- What needs to be done -
Print out each entry below exactly; do not carry over any image.

(Source texts of formatted documents)
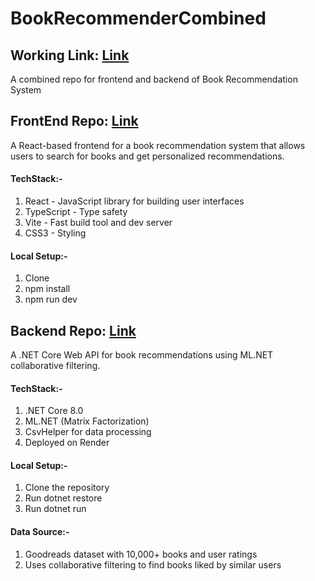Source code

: # BookRecommenderCombined

## Working Link: [Link](https://book-recommender-frontend.vercel.app/)

A combined repo for frontend and backend of Book Recommendation System 


## FrontEnd Repo: [Link](https://github.com/Sarthak-Sen/book-recommender-frontend)

A React-based frontend for a book recommendation system that allows users to search for books and get personalized recommendations.

#### TechStack:-
1. React - JavaScript library for building user interfaces
2. TypeScript - Type safety
3. Vite - Fast build tool and dev server
4. CSS3 - Styling

#### Local Setup:-
1. Clone
2. npm install
3. npm run dev


## Backend Repo: [Link](https://github.com/Sarthak-Sen/BookRecommender.API)

A .NET Core Web API for book recommendations using ML.NET collaborative filtering.

#### TechStack:-
1. .NET Core 8.0
2. ML.NET (Matrix Factorization)
3. CsvHelper for data processing
4. Deployed on Render

#### Local Setup:-
1. Clone the repository
2. Run dotnet restore
3. Run dotnet run

#### Data Source:-
1. Goodreads dataset with 10,000+ books and user ratings
2. Uses collaborative filtering to find books liked by similar users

- Expected answer -
Source code

: # BookRecommenderCombined

## Working Link: [Link](https://book-recommender-frontend.vercel.app/)

A combined repo for frontend and backend of Book Recommendation System 


## FrontEnd Repo: [Link](https://github.com/Sarthak-Sen/book-recommender-frontend)

A React-based frontend for a book recommendation system that allows users to search for books and get personalized recommendations.

#### TechStack:-
1. React - JavaScript library for building user interfaces
2. TypeScript - Type safety
3. Vite - Fast build tool and dev server
4. CSS3 - Styling

#### Local Setup:-
1. Clone
2. npm install
3. npm run dev


## Backend Repo: [Link](https://github.com/Sarthak-Sen/BookRecommender.API)

A .NET Core Web API for book recommendations using ML.NET collaborative filtering.

#### TechStack:-
1. .NET Core 8.0
2. ML.NET (Matrix Factorization)
3. CsvHelper for data processing
4. Deployed on Render

#### Local Setup:-
1. Clone the repository
2. Run dotnet restore
3. Run dotnet run

#### Data Source:-
1. Goodreads dataset with 10,000+ books and user ratings
2. Uses collaborative filtering to find books liked by similar users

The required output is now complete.